“It’s an unfunny comedy, populated by irredeemable sociopaths,” according to one critic
Selena Gomez might want to stay away from the internet for a few weeks because the reviews for her new comedy are in and they’re awful.
The 22-year-old stars as Nina Pennington in “Behaving Badly,” which hit select theaters Friday and was promptly panned by every single critic who reviewed it. To be fair, Rotten Tomatoes only has 10 reviews up so the opinion could certainly evolve in a more favorable direction.
Improbably enough, this isn’t the first time Gomez has found herself dredging the gutter of the popular review aggregate. As TheWrap previously reported, her 2013 flop “The Getaway,” which co-starred Ethan Hawke, flirted with a 0 percent approval rating before eventually rising up to 2 percent.
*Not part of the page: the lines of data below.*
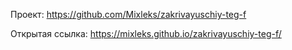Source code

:  Проект: https://github.com/Mixleks/zakrivayuschiy-teg-f

Открытая ссылка: https://mixleks.github.io/zakrivayuschiy-teg-f/
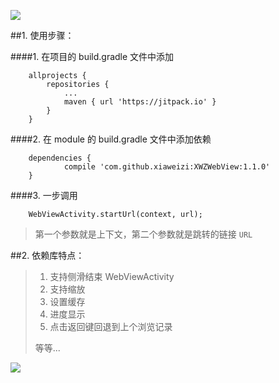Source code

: ![](http://upload-images.jianshu.io/upload_images/4043475-5538382cc638f16f.gif?imageMogr2/auto-orient/strip)


##1. 使用步骤：

####1. 在项目的 build.gradle 文件中添加

		allprojects {
			repositories {
				...
				maven { url 'https://jitpack.io' }
			}
		}

####2. 在 module 的 build.gradle 文件中添加依赖

		dependencies {
		        compile 'com.github.xiaweizi:XWZWebView:1.1.0'
		}

####3. 一步调用

		WebViewActivity.startUrl(context, url);
> 第一个参数就是上下文，第二个参数就是跳转的链接 `URL`

##2. 依赖库特点：

>1. 支持侧滑结束 WebViewActivity
>2. 支持缩放
>3. 设置缓存
>4. 进度显示
>5. 点击返回键回退到上个浏览记录
>
>等等...

![](https://jitpack.io/v/xiaweizi/XWZWebView.svg)
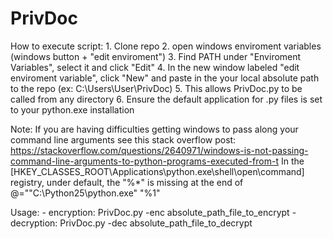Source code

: # PrivDoc

How to execute script:
	1. Clone repo
	2. open windows enviroment variables (windows button + "edit enviroment")
	3. Find PATH under "Enviroment Variables", select it and click "Edit"
	4. In the new window labeled "edit enviroment variable", click "New" and paste in the your local absolute path to the repo (ex: C:\Users\User\PrivDoc)
	5. This allows PrivDoc.py to be called from any directory
	6. Ensure the default application for .py files is set to your python.exe installation

Note:
    If you are having difficulties getting windows to pass along your command line arguments
    see this stack overflow post: https://stackoverflow.com/questions/2640971/windows-is-not-passing-command-line-arguments-to-python-programs-executed-from-t
    In the [HKEY_CLASSES_ROOT\Applications\python.exe\shell\open\command] registry, under default, the "%*" is missing at the end of @="\"C:\\Python25\\python.exe\" \"%1\"

Usage:
    - encryption: PrivDoc.py -enc absolute_path_file_to_encrypt
    - decryption: PrivDoc.py -dec absolute_path_file_to_decrypt
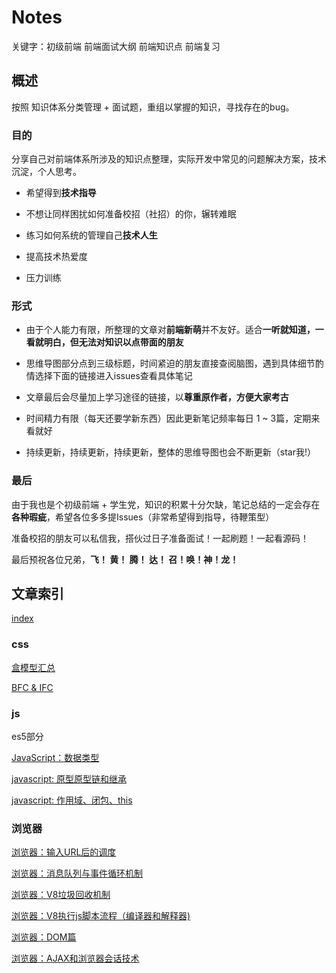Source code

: # Notes

关键字：初级前端 前端面试大纲 前端知识点 前端复习

## 概述

按照 知识体系分类管理 + 面试题，重组以掌握的知识，寻找存在的bug。

### 目的

分享自己对前端体系所涉及的知识点整理，实际开发中常见的问题解决方案，技术沉淀，个人思考。

* 希望得到**技术指导**

* 不想让同样困扰如何准备校招（社招）的你，辗转难眠

* 练习如何系统的管理自己**技术人生**

* 提高技术热爱度

* 压力训练

### 形式

- 由于个人能力有限，所整理的文章对**前端新萌**并不友好。适合**一听就知道，一看就明白，但无法对知识以点带面的朋友**

- 思维导图部分点到三级标题，时间紧迫的朋友直接查阅脑图，遇到具体细节酌情选择下面的链接进入issues查看具体笔记

- 文章最后会尽量加上学习途径的链接，以**尊重原作者，方便大家考古**

- 时间精力有限（每天还要学新东西）因此更新笔记频率每日 1 ~ 3篇，定期来看就好

- 持续更新，持续更新，持续更新，整体的思维导图也会不断更新（star我!）

### 最后

由于我也是个初级前端 + 学生党，知识的积累十分欠缺，笔记总结的一定会存在**各种瑕疵**，希望各位多多提Issues（非常希望得到指导，待鞭策型）

准备校招的朋友可以私信我，搭伙过日子准备面试！一起刷题！一起看源码！

最后预祝各位兄弟，**飞！ 黄！ 腾！ 达！ 召！唤！神！龙！**

## 文章索引

[index](https://raw.githubusercontent.com/sup-fiveyear/Notes/master/images/indexnew.png)

### css
[盒模型汇总](https://github.com/sup-fiveyear/Notes/issues/4)

[BFC & IFC](https://github.com/sup-fiveyear/Notes/issues/5)

### js

es5部分

[JavaScript：数据类型](https://github.com/sup-fiveyear/Notes/issues/2)

[javascript: 原型原型链和继承](https://github.com/sup-fiveyear/Notes/issues/3)

[javascript: 作用域、闭包、this](https://github.com/sup-fiveyear/Notes/issues/6)

### 浏览器
[浏览器：输入URL后的调度](https://github.com/sup-fiveyear/Notes/issues/7)

[浏览器：消息队列与事件循环机制](https://github.com/sup-fiveyear/Notes/issues/12)

[浏览器：V8垃圾回收机制](https://github.com/sup-fiveyear/Notes/issues/9)

[浏览器：V8执行js脚本流程（编译器和解释器)](https://github.com/sup-fiveyear/Notes/issues/13)

[浏览器：DOM篇](https://github.com/sup-fiveyear/Notes/issues/8)

[浏览器：AJAX和浏览器会话技术](https://github.com/sup-fiveyear/Notes/issues/11)




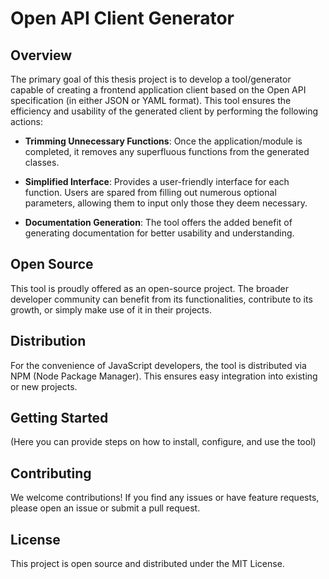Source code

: # Open API Client Generator

## Overview

The primary goal of this thesis project is to develop a tool/generator capable of creating a frontend application client based on the Open API specification (in either JSON or YAML format). This tool ensures the efficiency and usability of the generated client by performing the following actions:

- **Trimming Unnecessary Functions**: Once the application/module is completed, it removes any superfluous functions from the generated classes.

- **Simplified Interface**: Provides a user-friendly interface for each function. Users are spared from filling out numerous optional parameters, allowing them to input only those they deem necessary.

- **Documentation Generation**: The tool offers the added benefit of generating documentation for better usability and understanding.

## Open Source

This tool is proudly offered as an open-source project. The broader developer community can benefit from its functionalities, contribute to its growth, or simply make use of it in their projects.

## Distribution

For the convenience of JavaScript developers, the tool is distributed via NPM (Node Package Manager). This ensures easy integration into existing or new projects.

## Getting Started

(Here you can provide steps on how to install, configure, and use the tool)

## Contributing

We welcome contributions! If you find any issues or have feature requests, please open an issue or submit a pull request.

## License

This project is open source and distributed under the  MIT License.


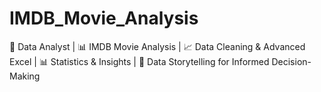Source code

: # IMDB_Movie_Analysis
🎥 Data Analyst | 📊 IMDB Movie Analysis | 📈 Data Cleaning &amp; Advanced Excel | 📊 Statistics &amp; Insights | 📑 Data Storytelling for Informed Decision-Making
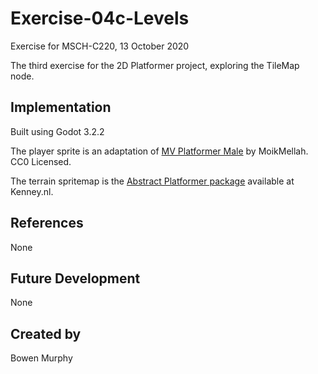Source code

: # Exercise-04c-Levels
Exercise for MSCH-C220, 13 October 2020

The third exercise for the 2D Platformer project, exploring the TileMap node.

## Implementation
Built using Godot 3.2.2

The player sprite is an adaptation of [MV Platformer Male](https://opengameart.org/content/mv-platformer-male-32x64) by MoikMellah. CC0 Licensed.

The terrain spritemap is the [Abstract Platformer package](https://kenney.nl/assets/abstract-platformer) available at Kenney.nl.

## References
None

## Future Development
None

## Created by 
Bowen Murphy
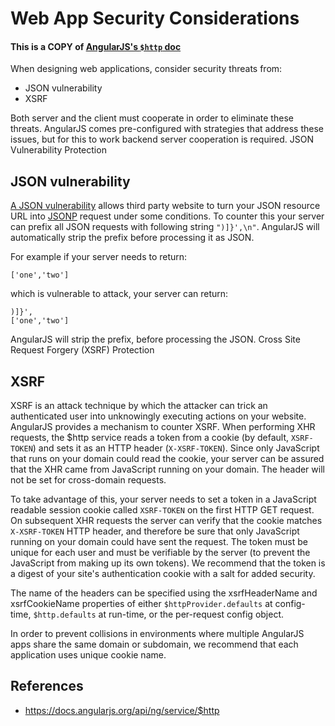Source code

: # Web App Security Considerations

#### This is a **COPY** of [AngularJS's `$http` doc](https://docs.angularjs.org/api/ng/service/$http)

When designing web applications, consider security threats from:

* JSON vulnerability
* XSRF

Both server and the client must cooperate in order to eliminate these threats. AngularJS comes pre-configured with strategies that address these issues, but for this to work backend server cooperation is required.
JSON Vulnerability Protection

## JSON vulnerability
[A JSON vulnerability](http://haacked.com/archive/2008/11/20/anatomy-of-a-subtle-json-vulnerability.aspx/) allows third party website to turn your JSON resource URL into [JSONP](https://en.wikipedia.org/wiki/JSONP) request under some conditions. To counter this your server can prefix all JSON requests with following string `")]}',\n"`. AngularJS will automatically strip the prefix before processing it as JSON.

For example if your server needs to return:

    ['one','two']

which is vulnerable to attack, your server can return:

    )]}',
    ['one','two']

AngularJS will strip the prefix, before processing the JSON.
Cross Site Request Forgery (XSRF) Protection

## XSRF
XSRF is an attack technique by which the attacker can trick an authenticated user into unknowingly executing actions on your website. AngularJS provides a mechanism to counter XSRF. When performing XHR requests, the $http service reads a token from a cookie (by default, `XSRF-TOKEN`) and sets it as an HTTP header (`X-XSRF-TOKEN`). Since only JavaScript that runs on your domain could read the cookie, your server can be assured that the XHR came from JavaScript running on your domain. The header will not be set for cross-domain requests.

To take advantage of this, your server needs to set a token in a JavaScript readable session cookie called `XSRF-TOKEN` on the first HTTP GET request. On subsequent XHR requests the server can verify that the cookie matches `X-XSRF-TOKEN` HTTP header, and therefore be sure that only JavaScript running on your domain could have sent the request. The token must be unique for each user and must be verifiable by the server (to prevent the JavaScript from making up its own tokens). We recommend that the token is a digest of your site's authentication cookie with a salt for added security.

The name of the headers can be specified using the xsrfHeaderName and xsrfCookieName properties of either `$httpProvider.defaults` at config-time, `$http.defaults` at run-time, or the per-request config object.

In order to prevent collisions in environments where multiple AngularJS apps share the same domain or subdomain, we recommend that each application uses unique cookie name.

## References
* <https://docs.angularjs.org/api/ng/service/$http>

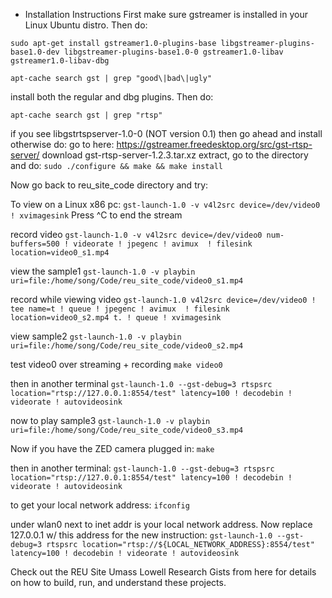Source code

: 
* Installation Instructions
First make sure gstreamer is installed in your Linux Ubuntu distro. Then do:

`sudo apt-get install gstreamer1.0-plugins-base libgstreamer-plugins-base1.0-dev libgstreamer-plugins-base1.0-0 gstreamer1.0-libav gstreamer1.0-libav-dbg`
 
`apt-cache search gst | grep "good\|bad\|ugly"`

install both the regular and dbg plugins. Then do:

`apt-cache search gst | grep "rtsp"`

if you see libgstrtspserver-1.0-0 (NOT version 0.1) then go ahead and install
otherwise do:
go to here: https://gstreamer.freedesktop.org/src/gst-rtsp-server/
download gst-rtsp-server-1.2.3.tar.xz
extract, go to the directory and do:
`sudo ./configure && make && make install`

Now go back to reu_site_code directory and try:  
  
To view on a Linux x86 pc:
`gst-launch-1.0 -v v4l2src device=/dev/video0 ! xvimagesink`
Press ^C to end the stream  
  
record video
`gst-launch-1.0 -v v4l2src device=/dev/video0 num-buffers=500 ! videorate ! jpegenc ! avimux  ! filesink location=video0_s1.mp4`  
  
view the sample1
`gst-launch-1.0 -v playbin uri=file:/home/song/Code/reu_site_code/video0_s1.mp4`  
  
record while viewing video
`gst-launch-1.0 v4l2src device=/dev/video0 ! tee name=t ! queue ! jpegenc ! avimux  ! filesink location=video0_s2.mp4 t. ! queue ! xvimagesink`  
  
view sample2
`gst-launch-1.0 -v playbin uri=file:/home/song/Code/reu_site_code/video0_s2.mp4`  
  
test video0 over streaming + recording
`make video0`  
  
then in another terminal
`gst-launch-1.0 --gst-debug=3 rtspsrc location="rtsp://127.0.0.1:8554/test" latency=100 ! decodebin ! videorate ! autovideosink`  
  
now to play sample3
`gst-launch-1.0 -v playbin uri=file:/home/song/Code/reu_site_code/video0_s3.mp4`  
  
Now if you have the ZED camera plugged in:
`make`  
  
then in another terminal:
`gst-launch-1.0 --gst-debug=3 rtspsrc location="rtsp://127.0.0.1:8554/test" latency=100 ! decodebin ! videorate ! autovideosink`  
  
to get your local network address:
`ifconfig`

under wlan0 next to inet addr is your local network address.
Now replace 127.0.0.1 w/ this address for the new instruction:
`gst-launch-1.0 --gst-debug=3 rtspsrc location="rtsp://${LOCAL_NETWORK_ADDRESS}:8554/test" latency=100 ! decodebin ! videorate ! autovideosink`  
  
  
  
Check out the REU Site Umass Lowell Research Gists from here for details on how to build, run, and understand these projects.

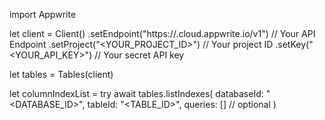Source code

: import Appwrite

let client = Client()
    .setEndpoint("https://<REGION>.cloud.appwrite.io/v1") // Your API Endpoint
    .setProject("<YOUR_PROJECT_ID>") // Your project ID
    .setKey("<YOUR_API_KEY>") // Your secret API key

let tables = Tables(client)

let columnIndexList = try await tables.listIndexes(
    databaseId: "<DATABASE_ID>",
    tableId: "<TABLE_ID>",
    queries: [] // optional
)

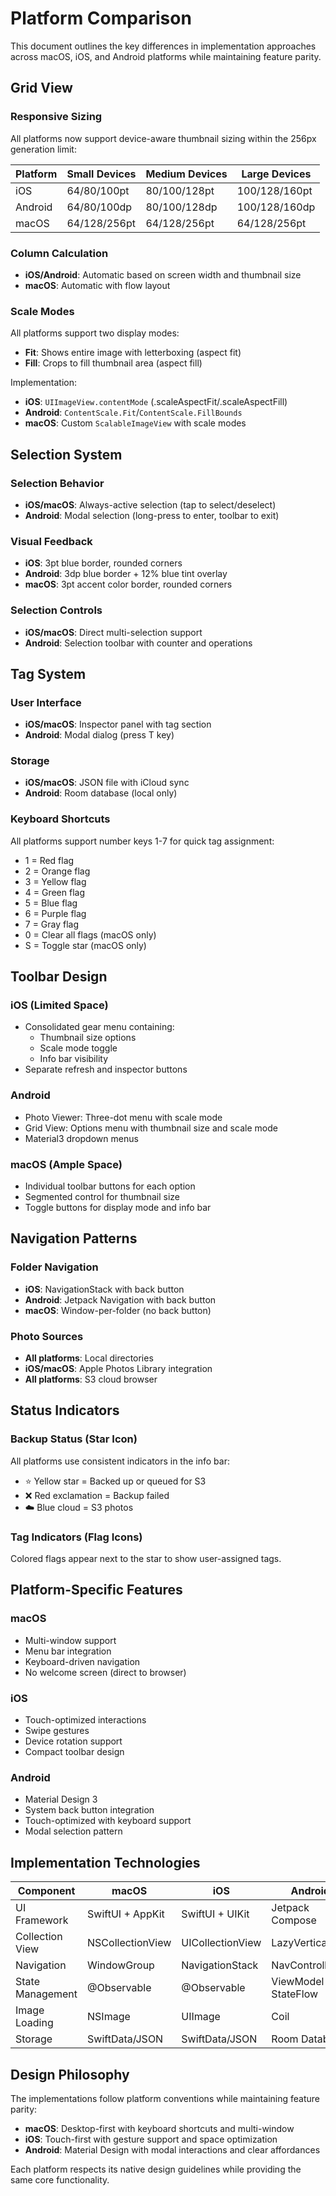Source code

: # Platform Comparison

This document outlines the key differences in implementation approaches across macOS, iOS, and Android platforms while maintaining feature parity.

## Grid View

### Responsive Sizing
All platforms now support device-aware thumbnail sizing within the 256px generation limit:

| Platform | Small Devices | Medium Devices | Large Devices |
|----------|--------------|----------------|---------------|
| iOS      | 64/80/100pt  | 80/100/128pt   | 100/128/160pt |
| Android  | 64/80/100dp  | 80/100/128dp   | 100/128/160dp |
| macOS    | 64/128/256pt | 64/128/256pt   | 64/128/256pt  |

### Column Calculation
- **iOS/Android**: Automatic based on screen width and thumbnail size
- **macOS**: Automatic with flow layout

### Scale Modes
All platforms support two display modes:
- **Fit**: Shows entire image with letterboxing (aspect fit)
- **Fill**: Crops to fill thumbnail area (aspect fill)

Implementation:
- **iOS**: `UIImageView.contentMode` (.scaleAspectFit/.scaleAspectFill)
- **Android**: `ContentScale.Fit`/`ContentScale.FillBounds`
- **macOS**: Custom `ScalableImageView` with scale modes

## Selection System

### Selection Behavior
- **iOS/macOS**: Always-active selection (tap to select/deselect)
- **Android**: Modal selection (long-press to enter, toolbar to exit)

### Visual Feedback
- **iOS**: 3pt blue border, rounded corners
- **Android**: 3dp blue border + 12% blue tint overlay
- **macOS**: 3pt accent color border, rounded corners

### Selection Controls
- **iOS/macOS**: Direct multi-selection support
- **Android**: Selection toolbar with counter and operations

## Tag System

### User Interface
- **iOS/macOS**: Inspector panel with tag section
- **Android**: Modal dialog (press T key)

### Storage
- **iOS/macOS**: JSON file with iCloud sync
- **Android**: Room database (local only)

### Keyboard Shortcuts
All platforms support number keys 1-7 for quick tag assignment:
- 1 = Red flag
- 2 = Orange flag
- 3 = Yellow flag
- 4 = Green flag
- 5 = Blue flag
- 6 = Purple flag
- 7 = Gray flag
- 0 = Clear all flags (macOS only)
- S = Toggle star (macOS only)

## Toolbar Design

### iOS (Limited Space)
- Consolidated gear menu containing:
  - Thumbnail size options
  - Scale mode toggle
  - Info bar visibility
- Separate refresh and inspector buttons

### Android
- Photo Viewer: Three-dot menu with scale mode
- Grid View: Options menu with thumbnail size and scale mode
- Material3 dropdown menus

### macOS (Ample Space)
- Individual toolbar buttons for each option
- Segmented control for thumbnail size
- Toggle buttons for display mode and info bar

## Navigation Patterns

### Folder Navigation
- **iOS**: NavigationStack with back button
- **Android**: Jetpack Navigation with back button
- **macOS**: Window-per-folder (no back button)

### Photo Sources
- **All platforms**: Local directories
- **iOS/macOS**: Apple Photos Library integration
- **All platforms**: S3 cloud browser

## Status Indicators

### Backup Status (Star Icon)
All platforms use consistent indicators in the info bar:
- ⭐ Yellow star = Backed up or queued for S3
- ❌ Red exclamation = Backup failed
- ☁️ Blue cloud = S3 photos

### Tag Indicators (Flag Icons)
Colored flags appear next to the star to show user-assigned tags.

## Platform-Specific Features

### macOS
- Multi-window support
- Menu bar integration
- Keyboard-driven navigation
- No welcome screen (direct to browser)

### iOS
- Touch-optimized interactions
- Swipe gestures
- Device rotation support
- Compact toolbar design

### Android
- Material Design 3
- System back button integration
- Touch-optimized with keyboard support
- Modal selection pattern

## Implementation Technologies

| Component | macOS | iOS | Android |
|-----------|-------|-----|---------|
| UI Framework | SwiftUI + AppKit | SwiftUI + UIKit | Jetpack Compose |
| Collection View | NSCollectionView | UICollectionView | LazyVerticalGrid |
| Navigation | WindowGroup | NavigationStack | NavController |
| State Management | @Observable | @Observable | ViewModel + StateFlow |
| Image Loading | NSImage | UIImage | Coil |
| Storage | SwiftData/JSON | SwiftData/JSON | Room Database |

## Design Philosophy

The implementations follow platform conventions while maintaining feature parity:
- **macOS**: Desktop-first with keyboard shortcuts and multi-window
- **iOS**: Touch-first with gesture support and space optimization
- **Android**: Material Design with modal interactions and clear affordances

Each platform respects its native design guidelines while providing the same core functionality.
But back to her most recent disaster: Directed by Tim Garrick and written by Garrick and Scott Russell, “Behaving Badly” tracks the misadventures of a 16-year-old boy, Rick Stevens (played by Nat Wolff.) Believe it or not, his character has problems far bigger than being saddled with two first names. The young man is desperate to win the affections of Gomez’s character. Maybe he should’ve focused more energy on winning over critics.
The Examiner’s Travis Hopson loved Wolff as a blind cancer victim in “The Fault in Our Stars,” but he had nothing good to say about the actor’s performance in this failed comedy. “[Wolff] must’ve been blind to agree to this humorless farce that wants to be outrageous and risque but comes up limp,” he wrote in his review.
“Wolff plays Rick, and in the opening moments we get close-up of his crotch followed by the admission he has somehow contracted crabs. Yep, that’s the level of moronic humor that is quickly established and becomes the standard throughout a painful 96 minutes.”
Rich Cline of Contact Music didn’t recommend “Behaving Badly,” but he mercifully found a few redeeming qualities. “It seems to have been written by sniggering teenage boys who can only imagine what it’s like to experience sex, drugs and romance, but they haven’t a clue, really,” he wrote. “Thankfully, the starry cast makes it just about watchable.”
Gomez , who has won over audiences in the past (see: “Barney & Friends,” 2002), will likely shoulder much of the blame if the bad reviews hold steady, but it doesn’t mean she’s entirely to blame.
Sadly, the “adorable” young actress has seemingly starred in yet another colossal clunker.